WIKIPEDIA: A headless browser is a web browser without a graphical user interface. Headless browsers provide automated control of a web page in an environment similar to popular web browsers, but they are executed via a command-line interface or using network communication. They are particularly useful for testing web pages as they are able to render and understand HTML the same way a browser would, including styling elements such as page layout, color, font selection and execution of JavaScript and Ajax which are usually not available when using other testing methods. Since version 59 of Google Chrome and version 56 of Firefox, there is native support for remote control of the browser. This made earlier efforts obsolete, notably PhantomJS.

== Use cases == The primary applications for employing headless browsing environments include:

Web application regression and functional validation (web testing). Automated generation of static page captures (screenshots). Execution of unit tests targeting JavaScript libraries. Programmatic orchestration of web page interactions.

=== Secondary Applications === Headless agents are also frequently utilized for web data harvesting. Google publicly noted in 2009 that using a headless agent could enhance the indexing capabilities for content generated dynamically via Ajax. Conversely, headless agents have been leveraged for undesirable activities such as:

Initiating denial-of-service attacks against web targets. Artificially inflating advertising impression counts. Automating site usage in ways that violate terms of service, such as credential stuffing. However, a comprehensive traffic analysis conducted in 2018 indicated no discernible pattern where malicious actors favored headless over traditional browser interfaces. Evidence does not suggest headless browsers are disproportionately responsible for security exploits like DDoS actions, SQL injections, or cross-site scripting vulnerabilities.

== Implementation == As several major browser engines now natively support headless operation via established APIs, various software libraries exist to manage browser automation through standardized interfaces. These encompass:

Selenium WebDriver – Adheres to the W3C WebDriver protocol specification. Playwright – A library for Node.js designed to automate Chromium, Firefox, and WebKit engines. Puppeteer – A Node.js interface specifically for controlling Chrome or Firefox instances.

=== Validation Automation === Numerous testing frameworks incorporate headless browser capabilities into their operational apparatus.

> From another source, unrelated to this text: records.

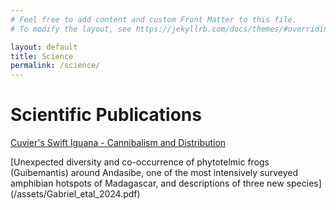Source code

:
 ```yaml
---
# Feel free to add content and custom Front Matter to this file.
# To modify the layout, see https://jekyllrb.com/docs/themes/#overriding-theme-defaults

layout: default
title: Science
permalink: /science/
---
```


# Scientific Publications

[Cuvier's Swift Iguana - Cannibalism and Distribution](/assets/Gabrieletal.pdf)

[Unexpected diversity and co-occurrence of phytotelmic frogs (Guibemantis)
around Andasibe, one of the most intensively surveyed amphibian hotspots of
Madagascar, and descriptions of three new species] (/assets/Gabriel_etal_2024.pdf)


<style>
  td, tr, table {
    border: none!important;
    background-color: #ffffff;
  }
</style>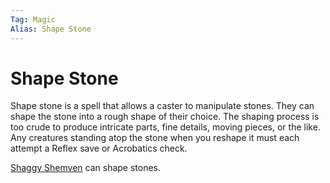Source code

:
 ```yaml
---
Tag: Magic
Alias: Shape Stone
---
```

# Shape Stone
Shape stone is a spell that allows a caster to manipulate stones. They can shape the stone into a rough shape of their choice. The shaping process is too crude to produce intricate parts, fine details, moving pieces, or the like. Any creatures standing atop the stone when you reshape it must each attempt a Reflex save or Acrobatics check.

[Shaggy Shemven](Shaggy-Shemven) can shape stones.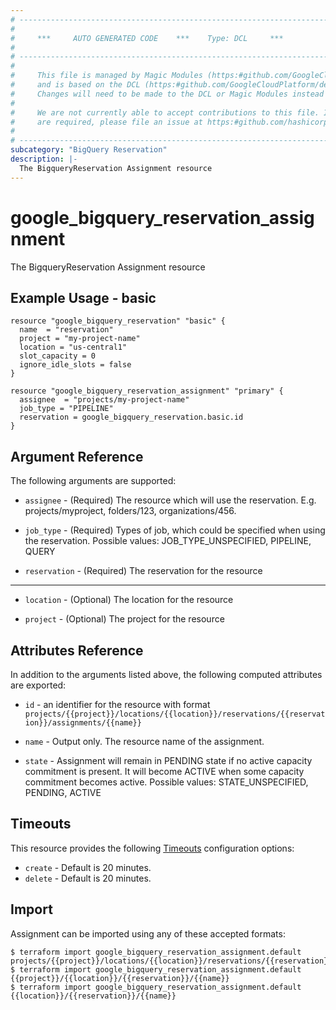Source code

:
```yaml
---
# ----------------------------------------------------------------------------
#
#     ***     AUTO GENERATED CODE    ***    Type: DCL     ***
#
# ----------------------------------------------------------------------------
#
#     This file is managed by Magic Modules (https:#github.com/GoogleCloudPlatform/magic-modules)
#     and is based on the DCL (https:#github.com/GoogleCloudPlatform/declarative-resource-client-library).
#     Changes will need to be made to the DCL or Magic Modules instead of here.
#
#     We are not currently able to accept contributions to this file. If changes
#     are required, please file an issue at https:#github.com/hashicorp/terraform-provider-google/issues/new/choose
#
# ----------------------------------------------------------------------------
subcategory: "BigQuery Reservation"
description: |-
  The BigqueryReservation Assignment resource
---
```


# google_bigquery_reservation_assignment

The BigqueryReservation Assignment resource

## Example Usage - basic
```hcl
resource "google_bigquery_reservation" "basic" {
  name  = "reservation"
  project = "my-project-name"
  location = "us-central1"
  slot_capacity = 0
  ignore_idle_slots = false
}

resource "google_bigquery_reservation_assignment" "primary" {
  assignee  = "projects/my-project-name"
  job_type = "PIPELINE"
  reservation = google_bigquery_reservation.basic.id
}
```

## Argument Reference

The following arguments are supported:

* `assignee` -
  (Required)
  The resource which will use the reservation. E.g. projects/myproject, folders/123, organizations/456.
  
* `job_type` -
  (Required)
  Types of job, which could be specified when using the reservation. Possible values: JOB_TYPE_UNSPECIFIED, PIPELINE, QUERY
  
* `reservation` -
  (Required)
  The reservation for the resource
  


- - -

* `location` -
  (Optional)
  The location for the resource
  
* `project` -
  (Optional)
  The project for the resource
  


## Attributes Reference

In addition to the arguments listed above, the following computed attributes are exported:

* `id` - an identifier for the resource with format `projects/{{project}}/locations/{{location}}/reservations/{{reservation}}/assignments/{{name}}`

* `name` -
  Output only. The resource name of the assignment.
  
* `state` -
  Assignment will remain in PENDING state if no active capacity commitment is present. It will become ACTIVE when some capacity commitment becomes active. Possible values: STATE_UNSPECIFIED, PENDING, ACTIVE
  
## Timeouts

This resource provides the following
[Timeouts](https://developer.hashicorp.com/terraform/plugin/sdkv2/resources/retries-and-customizable-timeouts) configuration options:

- `create` - Default is 20 minutes.
- `delete` - Default is 20 minutes.

## Import

Assignment can be imported using any of these accepted formats:

```
$ terraform import google_bigquery_reservation_assignment.default projects/{{project}}/locations/{{location}}/reservations/{{reservation}}/assignments/{{name}}
$ terraform import google_bigquery_reservation_assignment.default {{project}}/{{location}}/{{reservation}}/{{name}}
$ terraform import google_bigquery_reservation_assignment.default {{location}}/{{reservation}}/{{name}}
```



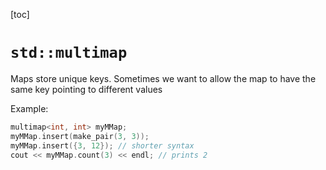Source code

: [toc]

# `std::multimap`

Maps store unique keys. Sometimes we want to allow the map to have the same key pointing to different values

Example:

```cpp
multimap<int, int> myMMap;
myMMap.insert(make_pair(3, 3));
myMMap.insert({3, 12}); // shorter syntax
cout << myMMap.count(3) << endl; // prints 2
```




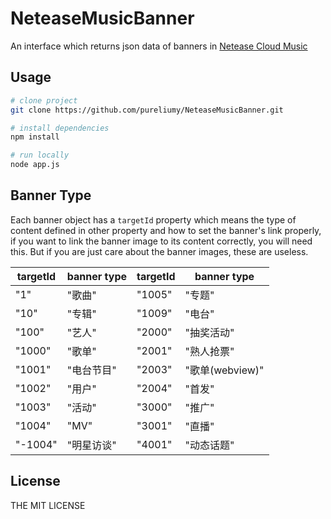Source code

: # NeteaseMusicBanner

An interface which returns json data of banners in [Netease Cloud Music](http://music.163.com)

## Usage

```bash
# clone project
git clone https://github.com/pureliumy/NeteaseMusicBanner.git

# install dependencies
npm install

# run locally
node app.js
```

## Banner Type

Each banner object has a ```targetId``` property which means the type of content defined in other property and how to set the banner's link properly, if you want to link the banner image to its content correctly, you will need this. But if you are just care about the banner images, these are useless.

| targetId | banner type | targetId | banner type   |
| -------- | ----------- | -------- | ------------- |
| "1"      | "歌曲"        | "1005"   | "专题"          |
| "10"     | "专辑"        | "1009"   | "电台"          |
| "100"    | "艺人"        | "2000"   | "抽奖活动"        |
| "1000"   | "歌单"        | "2001"   | "熟人抢票"        |
| "1001"   | "电台节目"      | "2003"   | "歌单(webview)" |
| "1002"   | "用户"        | "2004"   | "首发"          |
| "1003"   | "活动"        | "3000"   | "推广"          |
| "1004"   | "MV"        | "3001"   | "直播"          |
| "-1004"  | "明星访谈"      | "4001"   | "动态话题"        |

## License

THE MIT LICENSE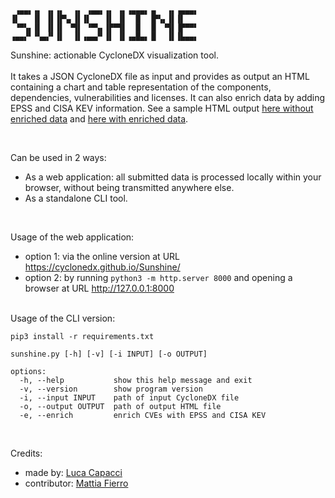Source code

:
 ```
 ▗▄▄▖▗▖ ▗▖▗▖  ▗▖ ▗▄▄▖▗▖ ▗▖▗▄▄▄▖▗▖  ▗▖▗▄▄▄▖
▐▌   ▐▌ ▐▌▐▛▚▖▐▌▐▌   ▐▌ ▐▌  █  ▐▛▚▖▐▌▐▌   
 ▝▀▚▖▐▌ ▐▌▐▌ ▝▜▌ ▝▀▚▖▐▛▀▜▌  █  ▐▌ ▝▜▌▐▛▀▀▘
▗▄▄▞▘▝▚▄▞▘▐▌  ▐▌▗▄▄▞▘▐▌ ▐▌▗▄█▄▖▐▌  ▐▌▐▙▄▄▖
```
  
Sunshine: actionable CycloneDX visualization tool. 
<br><br>
It takes a JSON CycloneDX file as input and provides as output an HTML containing a chart and table representation of the components, dependencies, vulnerabilities and licenses. It can also enrich data by adding EPSS and CISA KEV information. See a sample HTML output [here without enriched data](https://cyclonedx.github.io/Sunshine/sample.html) and [here with enriched data](https://cyclonedx.github.io/Sunshine/sample_enriched.html).

<br>

Can be used in 2 ways:
- As a web application: all submitted data is processed locally within your browser, without being transmitted anywhere else.
- As a standalone CLI tool.
<br>

Usage of the web application:
- option 1: via the online version at URL https://cyclonedx.github.io/Sunshine/
- option 2: by running `python3 -m http.server 8000` and opening a browser at URL http://127.0.0.1:8000

<br>
Usage of the CLI version:

```
pip3 install -r requirements.txt

sunshine.py [-h] [-v] [-i INPUT] [-o OUTPUT]

options:
  -h, --help           show this help message and exit
  -v, --version        show program version
  -i, --input INPUT    path of input CycloneDX file
  -o, --output OUTPUT  path of output HTML file
  -e, --enrich         enrich CVEs with EPSS and CISA KEV
```

<br>

Credits:
- made by: [Luca Capacci](https://www.linkedin.com/in/lucacapacci/)
- contributor: [Mattia Fierro](https://www.linkedin.com/in/mattiafierro/)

Capybara leverages headless browsing, utilizing either WebKit or Headless Chrome engines to simulate user activity within its testing protocols. Jasmine defaults to Selenium but permits configuration for WebKit or Headless Chrome for browser-based test execution. Cypress, a framework dedicated to front-end testing. QF-Test, a commercial testing suite that supports GUI-level automation, including the use of headless browsing agents.

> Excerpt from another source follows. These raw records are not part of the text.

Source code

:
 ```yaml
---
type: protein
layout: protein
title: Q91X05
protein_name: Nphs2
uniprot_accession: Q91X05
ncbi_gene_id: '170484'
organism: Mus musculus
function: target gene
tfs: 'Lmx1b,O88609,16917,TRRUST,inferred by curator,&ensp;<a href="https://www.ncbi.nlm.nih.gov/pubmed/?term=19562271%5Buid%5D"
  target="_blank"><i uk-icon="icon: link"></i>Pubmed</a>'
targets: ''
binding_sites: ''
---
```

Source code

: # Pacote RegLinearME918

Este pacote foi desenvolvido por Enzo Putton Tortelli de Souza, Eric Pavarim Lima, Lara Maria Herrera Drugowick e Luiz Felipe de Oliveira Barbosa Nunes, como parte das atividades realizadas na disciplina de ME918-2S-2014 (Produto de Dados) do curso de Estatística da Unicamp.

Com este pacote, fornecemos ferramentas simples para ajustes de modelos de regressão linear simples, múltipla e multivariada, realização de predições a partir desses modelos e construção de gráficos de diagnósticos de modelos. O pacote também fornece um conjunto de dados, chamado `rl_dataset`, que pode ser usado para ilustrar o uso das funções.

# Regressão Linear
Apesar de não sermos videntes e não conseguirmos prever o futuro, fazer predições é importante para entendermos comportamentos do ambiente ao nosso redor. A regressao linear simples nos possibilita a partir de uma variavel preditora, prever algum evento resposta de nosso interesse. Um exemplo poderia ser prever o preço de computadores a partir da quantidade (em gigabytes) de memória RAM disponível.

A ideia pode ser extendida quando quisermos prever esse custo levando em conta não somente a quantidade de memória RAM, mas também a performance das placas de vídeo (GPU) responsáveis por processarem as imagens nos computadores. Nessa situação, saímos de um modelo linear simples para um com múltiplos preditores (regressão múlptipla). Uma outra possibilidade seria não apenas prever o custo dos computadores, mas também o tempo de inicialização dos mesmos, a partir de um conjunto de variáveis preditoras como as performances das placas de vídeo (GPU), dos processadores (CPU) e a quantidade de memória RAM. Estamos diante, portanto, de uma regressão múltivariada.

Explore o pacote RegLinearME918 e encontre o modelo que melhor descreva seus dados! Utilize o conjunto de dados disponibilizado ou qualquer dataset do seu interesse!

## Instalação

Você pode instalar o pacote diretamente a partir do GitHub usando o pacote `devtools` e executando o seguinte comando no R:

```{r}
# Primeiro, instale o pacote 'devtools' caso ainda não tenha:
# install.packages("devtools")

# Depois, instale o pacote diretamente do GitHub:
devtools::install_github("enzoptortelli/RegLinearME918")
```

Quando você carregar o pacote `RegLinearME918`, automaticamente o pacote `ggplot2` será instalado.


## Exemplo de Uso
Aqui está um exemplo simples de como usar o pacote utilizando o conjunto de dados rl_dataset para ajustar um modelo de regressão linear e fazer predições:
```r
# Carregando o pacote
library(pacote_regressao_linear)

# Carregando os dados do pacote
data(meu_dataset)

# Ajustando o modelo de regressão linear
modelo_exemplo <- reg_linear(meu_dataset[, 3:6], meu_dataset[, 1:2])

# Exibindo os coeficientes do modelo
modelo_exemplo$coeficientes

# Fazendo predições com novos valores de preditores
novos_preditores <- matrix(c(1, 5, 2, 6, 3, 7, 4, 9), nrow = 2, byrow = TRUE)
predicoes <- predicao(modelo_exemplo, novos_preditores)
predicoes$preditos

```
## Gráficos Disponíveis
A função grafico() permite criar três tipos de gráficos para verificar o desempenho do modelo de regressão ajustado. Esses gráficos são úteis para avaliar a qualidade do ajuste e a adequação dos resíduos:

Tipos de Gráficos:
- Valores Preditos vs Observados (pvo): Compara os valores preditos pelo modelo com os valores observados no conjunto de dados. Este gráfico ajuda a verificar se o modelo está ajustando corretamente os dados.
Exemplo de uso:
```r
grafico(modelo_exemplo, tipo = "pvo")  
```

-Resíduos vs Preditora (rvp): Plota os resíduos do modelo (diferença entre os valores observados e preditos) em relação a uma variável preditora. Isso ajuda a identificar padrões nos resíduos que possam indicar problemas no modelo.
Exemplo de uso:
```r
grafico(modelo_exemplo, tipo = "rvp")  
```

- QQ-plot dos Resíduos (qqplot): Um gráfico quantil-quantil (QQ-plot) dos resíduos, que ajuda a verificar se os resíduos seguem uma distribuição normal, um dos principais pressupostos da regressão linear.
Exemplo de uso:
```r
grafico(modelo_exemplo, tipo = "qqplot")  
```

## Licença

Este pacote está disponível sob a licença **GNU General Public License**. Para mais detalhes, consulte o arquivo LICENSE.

=== Alternative Methodologies === An alternative strategy involves employing libraries that emulate browser functionality through specific APIs. For instance, Deno integrates browser APIs directly into its architecture. For Node.js environments, jsdom offers the most comprehensive simulation. While most of these alternatives successfully handle fundamental browser features (HTML parsing, cookie management, XHR requests, limited JavaScript), they generally lack true DOM rendering capabilities and have constrained event model support. Consequently, they typically execute faster than full browser environments.